Inatcilik ve alttan almamak..

Rabbim dağına göre kar verirmiş..
Bizimki de öyle oldu..
Eşim ileri boyutta sabit fikirli, inatçı, nazlı, kaprisli, fevri, ruh okşamaktan zerre kadar anlamayan bir adamdır.. :1no2:
Gayet normal bir soru sor, eğer o kötü şekilde anlamak istediyse öyle anlar ve başlar söylenmeye, kaprise, uzatır da uzatır...
Haklı olan ben olduğum halde tavır alan, kızan taraf o olur..

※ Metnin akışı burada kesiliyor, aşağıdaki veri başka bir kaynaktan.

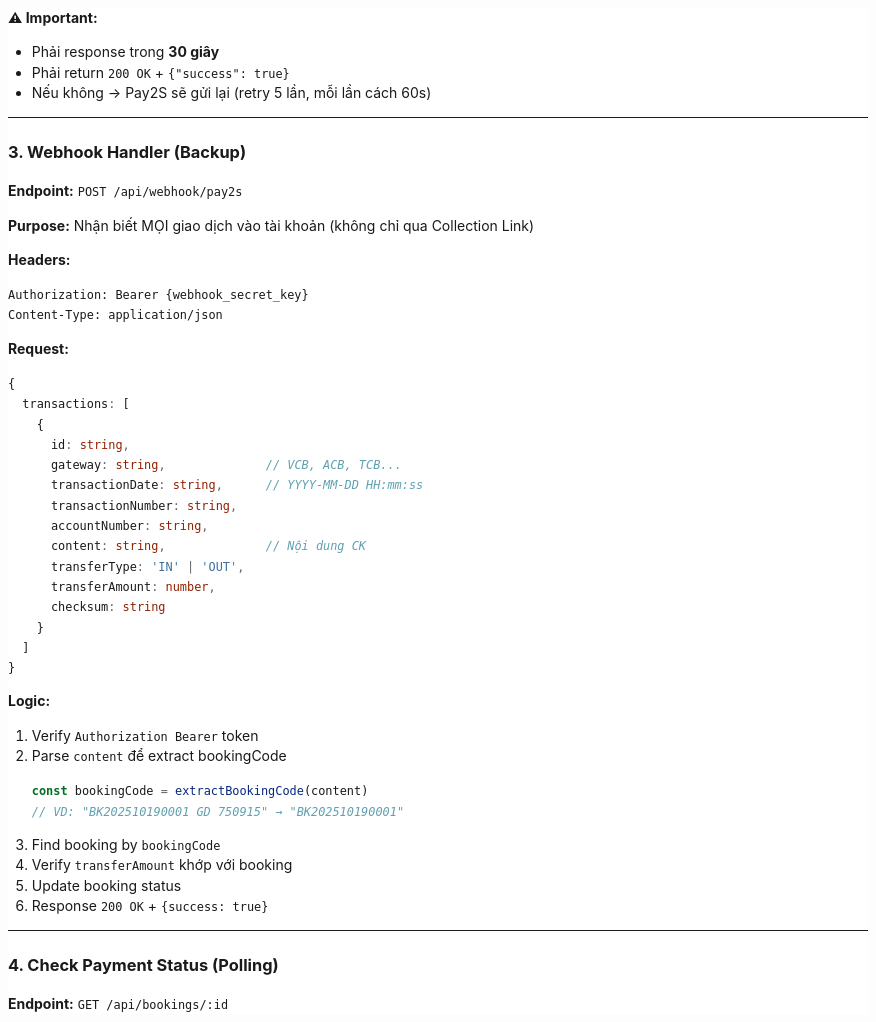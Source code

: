 **⚠️ Important:**
- Phải response trong **30 giây**
- Phải return `200 OK` + `{"success": true}`
- Nếu không → Pay2S sẽ gửi lại (retry 5 lần, mỗi lần cách 60s)

---

### 3. Webhook Handler (Backup)

**Endpoint:** `POST /api/webhook/pay2s`

**Purpose:** Nhận biết MỌI giao dịch vào tài khoản (không chỉ qua Collection Link)

**Headers:**
```
Authorization: Bearer {webhook_secret_key}
Content-Type: application/json
```

**Request:**
```typescript
{
  transactions: [
    {
      id: string,
      gateway: string,              // VCB, ACB, TCB...
      transactionDate: string,      // YYYY-MM-DD HH:mm:ss
      transactionNumber: string,
      accountNumber: string,
      content: string,              // Nội dung CK
      transferType: 'IN' | 'OUT',
      transferAmount: number,
      checksum: string
    }
  ]
}
```

**Logic:**
1. Verify `Authorization Bearer` token
2. Parse `content` để extract bookingCode
   ```typescript
   const bookingCode = extractBookingCode(content)
   // VD: "BK202510190001 GD 750915" → "BK202510190001"
   ```
3. Find booking by `bookingCode`
4. Verify `transferAmount` khớp với booking
5. Update booking status
6. Response `200 OK` + `{success: true}`

---

### 4. Check Payment Status (Polling)

**Endpoint:** `GET /api/bookings/:id`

Bi de acayip laf cambazıdır..
Ayaklarıma kapanıp salya sümük ağlayarak özür dilemesi gereken büyük hatalarında dahi laf kalabalıklığıyla zeytinyağı gibi üste çıkmaya bayılır..
Asla ve asla özür dilemez.. :kızgın:
Onun büyük hatalarında ben çok üzülüp ağlarsam şayet, karşıma geçip bi de dalga geçer.. Çok üzgünüm çoook
En son evlilik yıldönümümüzde hediyeden, çiçekten geçtim sözle kutlasa yeterdi, yapmadı özellikle..
Kırıldığımı, üzüldüğümü belirtince başladı benimle dalga geçmeye, sinirlenmeye..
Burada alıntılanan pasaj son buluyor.